Huxley’s virtual Earth was a magnificently rendered WALL-E-esque wasteland where we met a WALL-E-esque robot who was a bit angrier than Pixar’s cute creation. No detail was overlooked… and I looked.
Huxley was a 2- or 3-player game. It was also setup so that a pair of teams could race. We each wore an HTC Vive and a computer mounted to an XMG Walker harness that hung comfortably like a backpack. We each played in an isolated 4 x 6 meter space with dedicated motion tracking.
Huxley was a fantastic puzzle game. It had unusual puzzles that took advantage of the virtual world and allowed us to do, see, and solve things that are impossible in meat space.
Additionally, these puzzles required teamwork.
It really worked. The motion tracking was perfect. Lisa did not get even slightly motion-sick. Every other time she has ever put on a VR visor, she has become queazy within minutes. She spent 45 minutes in this world without the slightest issue.
The puzzles were smart. There was one puzzle in particular that I desperately want to spoil because I want to talk about it. I won’t spoil it… but I want to. It involved something that is physically not possible in real life.
Huxley was a truly collaborative escape room. Whereas our past VR escape room experiences were either solo games or didn’t include satisfying group interaction, Huxley required teamwork and made it feel natural.
We each selected a cute avatar. These were initially a little off-putting, but successfully eliminated the issues that usually arise in VR from having false, non-representative, and non-reactive bodies.
The gamespace was gorgeous. This wasn’t some homebrew virtual world made of purchased and slightly tweaked renderings. Huxley was professionally designed.
Huxley used the substantial physical space in the virtual one. The world was big and open and the mechanism for traversing it was brilliant.
Because we wore all of the gear – including the computer – on our persons, there weren’t wires in the way.
There was a little too much exposition from Huxley’s title character. He spoke a lot, but observing the game’s world was simply more interesting… so we tuned him out.

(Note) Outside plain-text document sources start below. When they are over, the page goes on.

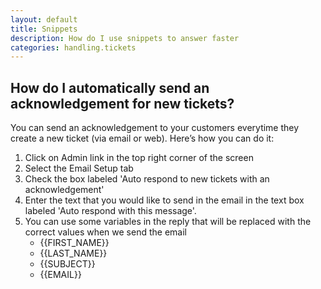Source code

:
 ```yaml
---
layout: default
title: Snippets
description: How do I use snippets to answer faster 
categories: handling.tickets
---
```


How do I automatically send an acknowledgement for new tickets?
---------------------------------------------------------------

You can send an acknowledgement to your customers everytime they create a new ticket (via email or web). Here’s how you can do it:

1. Click on Admin link in the top right corner of the screen
2. Select the Email Setup tab
3. Check the box labeled 'Auto respond to new tickets with an acknowledgement'
4. Enter the text that you would like to send in the email in the text box labeled 'Auto respond with this message'.
5. You can use some variables in the reply that will be replaced with the correct values when we send the email
    * \{\{FIRST_NAME\}\}
    * \{\{LAST_NAME\}\}
    * \{\{SUBJECT\}\}
    * \{\{EMAIL\}\}
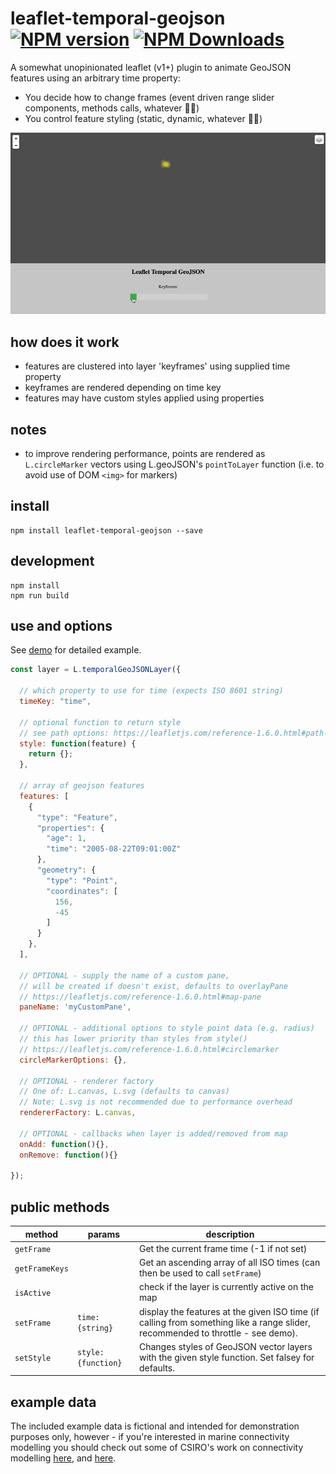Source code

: # leaflet-temporal-geojson [![NPM version][npm-image]][npm-url] [![NPM Downloads][npm-downloads-image]][npm-url]

A somewhat unopinionated leaflet (v1+) plugin to animate GeoJSON features using an arbitrary time property:

- You decide how to change frames (event driven range slider components, methods calls, whatever 🤷‍♂️)
- You control feature styling (static, dynamic, whatever 🤷‍♀️)

![Screenshot](/screenshots/keyframes.gif?raw=true)

## how does it work

- features are clustered into layer 'keyframes' using supplied time property
- keyframes are rendered depending on time key
- features may have custom styles applied using properties

## notes
- to improve rendering performance, points are rendered as `L.circleMarker` vectors using L.geoJSON's `pointToLayer` function (i.e. to avoid use of DOM `<img>` for markers)

## install
```shell
npm install leaflet-temporal-geojson --save
```

## development
```shell
npm install 
npm run build
```

## use and options

See [demo](https://onaci.github.io/leaflet-temporal-geojson/) for detailed example.

```javascript
const layer = L.temporalGeoJSONLayer({

  // which property to use for time (expects ISO 8601 string)
  timeKey: "time",
  
  // optional function to return style 
  // see path options: https://leafletjs.com/reference-1.6.0.html#path-option
  style: function(feature) { 
    return {}; 
  },
  
  // array of geojson features
  features: [
    {
      "type": "Feature",
      "properties": {
        "age": 1,
        "time": "2005-08-22T09:01:00Z"
      },
      "geometry": {
        "type": "Point",
        "coordinates": [
          156,
          -45
        ]
      }
    },
  ],

  // OPTIONAL - supply the name of a custom pane,
  // will be created if doesn't exist, defaults to overlayPane
  // https://leafletjs.com/reference-1.6.0.html#map-pane
  paneName: 'myCustomPane',

  // OPTIONAL - additional options to style point data (e.g. radius)
  // this has lower priority than styles from style()
  // https://leafletjs.com/reference-1.6.0.html#circlemarker
  circleMarkerOptions: {},

  // OPTIONAL - renderer factory
  // One of: L.canvas, L.svg (defaults to canvas)
  // Note: L.svg is not recommended due to performance overhead
  rendererFactory: L.canvas,

  // OPTIONAL - callbacks when layer is added/removed from map
  onAdd: function(){},
  onRemove: function(){}

});
```

## public methods

|method|params|description|
|---|---|---|
|`getFrame`||Get the current frame time (-1 if not set)|
|`getFrameKeys`||Get an ascending array of all ISO times (can then be used to call `setFrame`)|
|`isActive`||check if the layer is currently active on the map|
|`setFrame`|`time: {string}`|display the features at the given ISO time (if calling from something like a range slider, recommended to throttle - see demo). 
|`setStyle`|`style: {function}`|Changes styles of GeoJSON vector layers with the given style function. Set falsey for defaults.|


## example data

The included example data is fictional and intended for demonstration purposes only, however - if you're interested in marine connectivity modelling you should check out some of CSIRO's work on connectivity modelling [here](https://connie.csiro.au), and [here](https://www.csiro.au/en/Research/OandA/Areas/Marine-resources-and-industries/Marine-biodiversity/CONNIE).

[npm-image]: https://badge.fury.io/js/leaflet-temporal-geojson.svg
[npm-url]: https://www.npmjs.com/package/leaflet-temporal-geojson
[npm-downloads-image]: https://img.shields.io/npm/dt/leaflet-temporal-geojson.svg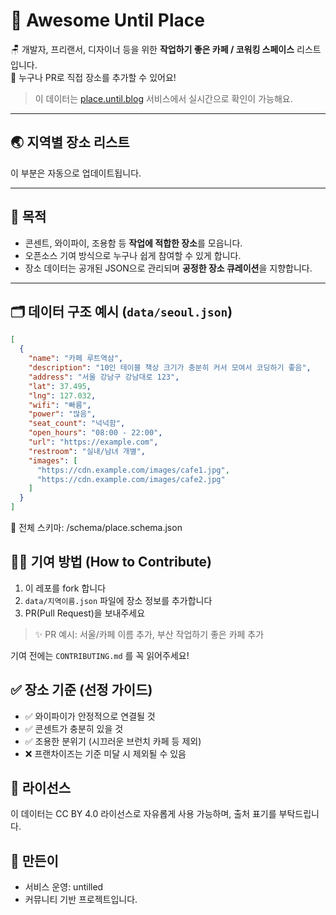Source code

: # 🌟 Awesome Until Place

🪑 개발자, 프리랜서, 디자이너 등을 위한 **작업하기 좋은 카페 / 코워킹 스페이스** 리스트입니다.  
🙌 누구나 PR로 직접 장소를 추가할 수 있어요!

> 이 데이터는 [place.until.blog](https://place.until.blog) 서비스에서 실시간으로 확인이 가능해요.

---

## 🌏 지역별 장소 리스트

<!-- PLACE_LIST_START -->

이 부분은 자동으로 업데이트됩니다.

<!-- PLACE_LIST_END -->

---

## 📌 목적

- 콘센트, 와이파이, 조용함 등 **작업에 적합한 장소**를 모읍니다.
- 오픈소스 기여 방식으로 누구나 쉽게 참여할 수 있게 합니다.
- 장소 데이터는 공개된 JSON으로 관리되며 **공정한 장소 큐레이션**을 지향합니다.

---

## 🗂️ 데이터 구조 예시 (`data/seoul.json`)

```json
[
  {
    "name": "카페 루트역삼",
    "description": "10인 테이블 책상 크기가 충분히 커서 모여서 코딩하기 좋음",
    "address": "서울 강남구 강남대로 123",
    "lat": 37.495,
    "lng": 127.032,
    "wifi": "빠름",
    "power": "많음",
    "seat_count": "넉넉함",
    "open_hours": "08:00 - 22:00",
    "url": "https://example.com",
    "restroom": "실내/남녀 개별",
    "images": [
      "https://cdn.example.com/images/cafe1.jpg",
      "https://cdn.example.com/images/cafe2.jpg"
    ]
  }
]
```

📄 전체 스키마: /schema/place.schema.json

## 🙋‍♀️ 기여 방법 (How to Contribute)

1. 이 레포를 fork 합니다
2. `data/지역이름.json` 파일에 장소 정보를 추가합니다
3. PR(Pull Request)을 보내주세요

> ✨ PR 예시: 서울/카페 이름 추가, 부산 작업하기 좋은 카페 추가

기여 전에는 `CONTRIBUTING.md` 를 꼭 읽어주세요!

## ✅ 장소 기준 (선정 가이드)

- ✅ 와이파이가 안정적으로 연결될 것
- ✅ 콘센트가 충분히 있을 것
- ✅ 조용한 분위기 (시끄러운 브런치 카페 등 제외)
- ❌ 프랜차이즈는 기준 미달 시 제외될 수 있음

## 📃 라이선스

이 데이터는 CC BY 4.0 라이선스로 자유롭게 사용 가능하며, 출처 표기를 부탁드립니다.

## 🚀 만든이

- 서비스 운영: untilled
- 커뮤니티 기반 프로젝트입니다.
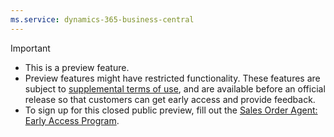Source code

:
 ```yaml
---
ms.service: dynamics-365-business-central
---
```

> [!IMPORTANT]
> - This is a preview feature.
> - Preview features might have restricted functionality. These features are subject to [supplemental terms of use](https://go.microsoft.com/fwlink/?linkid=2189520), and are available before an official release so that customers can get early access and provide feedback.
> - To sign up for this closed public preview, fill out the [Sales Order Agent: Early Access Program](https://aka.ms/bcAgentsEarlyAccess).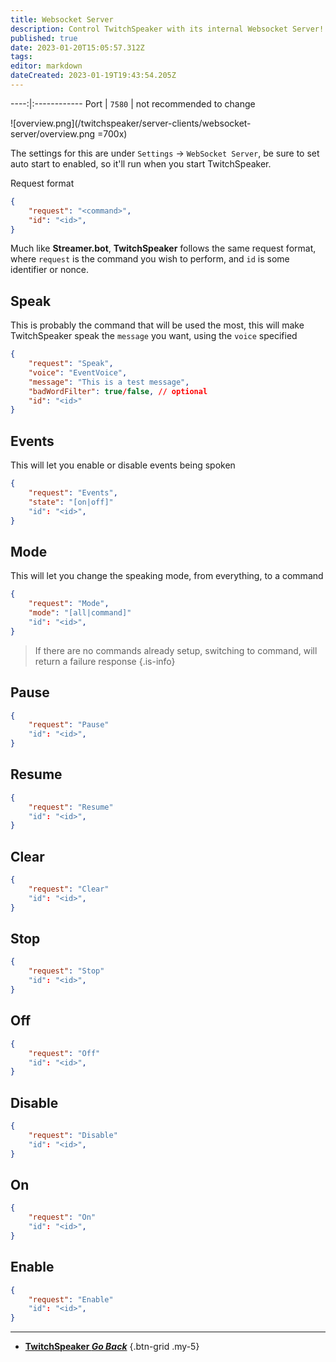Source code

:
 ```yaml
---
title: Websocket Server
description: Control TwitchSpeaker with its internal Websocket Server!
published: true
date: 2023-01-20T15:05:57.312Z
tags: 
editor: markdown
dateCreated: 2023-01-19T19:43:54.205Z
---
```


----:|:------------
Port | `7580` | not recommended to change

![overview.png](/twitchspeaker/server-clients/websocket-server/overview.png =700x)

The settings for this are under `Settings` -> `WebSocket Server`, be sure to set auto start to enabled, so it'll run when you start TwitchSpeaker.

Request format
```json
{
    "request": "<command>",
    "id": "<id>",
}
```

Much like **Streamer.bot**, **TwitchSpeaker** follows the same request format, where `request` is the command you wish to perform, and `id` is some identifier or nonce.

## Speak
This is probably the command that will be used the most, this will make TwitchSpeaker speak the `message` you want, using the `voice` specified
```json
{
    "request": "Speak",
    "voice": "EventVoice",
    "message": "This is a test message",
    "badWordFilter": true/false, // optional
    "id": "<id>"
}
```

## Events
This will let you enable or disable events being spoken
```json
{
    "request": "Events",
    "state": "[on|off]"
    "id": "<id>",
}
```

## Mode
This will let you change the speaking mode, from everything, to a command
```json
{
    "request": "Mode",
    "mode": "[all|command]"
    "id": "<id>",
}
```

> If there are no commands already setup, switching to command, will return a failure response
{.is-info}

## Pause
```json
{
    "request": "Pause"
    "id": "<id>",
}
```

## Resume
```json
{
    "request": "Resume"
    "id": "<id>",
}
```

## Clear
```json
{
    "request": "Clear"
    "id": "<id>",
}
```

## Stop
```json
{
    "request": "Stop"
    "id": "<id>",
}
```

## Off
```json
{
    "request": "Off"
    "id": "<id>",
}
```

## Disable
```json
{
    "request": "Disable"
    "id": "<id>",
}
```

## On
```json
{
    "request": "On"
    "id": "<id>",
}
```

## Enable
```json
{
    "request": "Enable"
    "id": "<id>",
}
```

---

- [<i class="mdi mdi-chevron-left"></i>**TwitchSpeaker *Go Back***](/TwitchSpeaker)
{.btn-grid .my-5}
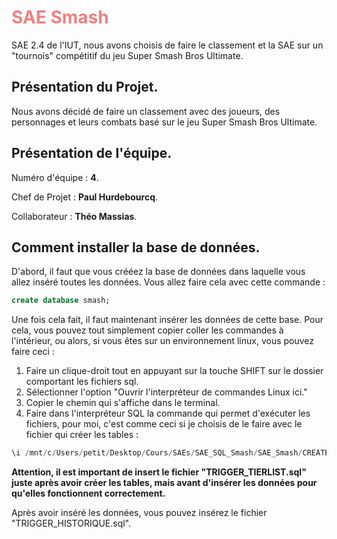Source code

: # <span style="color:lightcoral"> SAE Smash </span>

SAE 2.4 de l'IUT, nous avons choisis de faire le classement et la SAE sur un "tournois" compétitif du jeu Super Smash Bros Ultimate.

## Présentation du Projet.

Nous avons décidé de faire un classement avec des joueurs, des personnages et leurs combats basé sur le jeu Super Smash Bros Ultimate.

## Présentation de l'équipe.

Numéro d'équipe : **4**.

Chef de Projet : **Paul Hurdebourcq**.

Collaborateur : **Théo Massias**.

## Comment installer la base de données.

D'abord, il faut que vous crééez la base de données dans laquelle vous allez inséré toutes les données. Vous allez faire cela avec cette commande :

```sql
create database smash;
```

Une fois cela fait, il faut maintenant insérer les données de cette base. Pour cela, vous pouvez tout simplement copier coller les commandes à l'intérieur, ou alors, si vous êtes sur un environnement linux, vous pouvez faire ceci :

<ol>
<li>Faire un clique-droit tout en appuyant sur la touche SHIFT sur le dossier comportant les fichiers sql.</li>
<li>Sélectionner l'option "Ouvrir l'interpréteur de commandes Linux ici."</li>
<li>Copier le chemin qui s'affiche dans le terminal.</li>
<li>Faire dans l'interpréteur SQL la commande qui permet d'exécuter les fichiers, pour moi, c'est comme ceci si je choisis de le faire avec le fichier qui créer les tables :</li>
</ol>

```sql
\i /mnt/c/Users/petit/Desktop/Cours/SAEs/SAE_SQL_Smash/SAE_Smash/CREATE_TABLE.sql
```

**Attention, il est important de insert le fichier "TRIGGER_TIERLIST.sql" juste après avoir créer les tables, mais avant d'insérer les données pour qu'elles fonctionnent correctement.**

Après avoir inséré les données, vous pouvez insérez le fichier "TRIGGER_HISTORIQUE.sql".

One late-game puzzle revolved around a task that felt strange in a virtual world where nothing had weight. We eventually got the hang of it, but it seemed like there could be a better interaction that would downplay some of the idiosyncrasies of VR.
There are a few things about the current generation of VR technology that were simply out of Exit VR’s control, but affected Huxley nonetheless:
- The weight of the Vive put some strain on the neck over a 45-minute play session.
- While the laptops on our backs were surprisingly comfortable, we started noticing them more as the game progressed.
- We needed a battery swap mid-game (Update – per comments, this does not happen in every game).
While the battery swap was handled swiftly and efficiently, I think it could have been possible to work this into the game itself such that it didn’t feel like we’d paused.
Should I play Exit VR’s Huxley?
Absolutely. If you can play Huxley, you should go play it.
We’ve played a number of VR experiences over the past few years and they have been a mixed bag. Until I entered the world of Huxley, I never believed that I would truly want to play VR… not in the current generation anyway.
Huxley was a virtual escape room done right: it limited the impact of the weaknesses of VR, while creating gameplay that wouldn’t be possible in the physical world. It was a great escape game.
Huxley is available for licensing. I know nothing about their pricing, but I would love to see this game proliferate. That said, please do not license it unless you have the space and will to do it right. Don’t cut corners. This game is too much fun for a hobbled experience.
Go play Huxley and join Lisa and me among the other converts who now believe in the power of VR.
Book your hour with Exit VR’s Huxley, and tell them that the Room Escape Artist sent you.
For a local perspective, see Escape Maniac (in German).
Full disclosure: Exit VR comped our tickets for this game.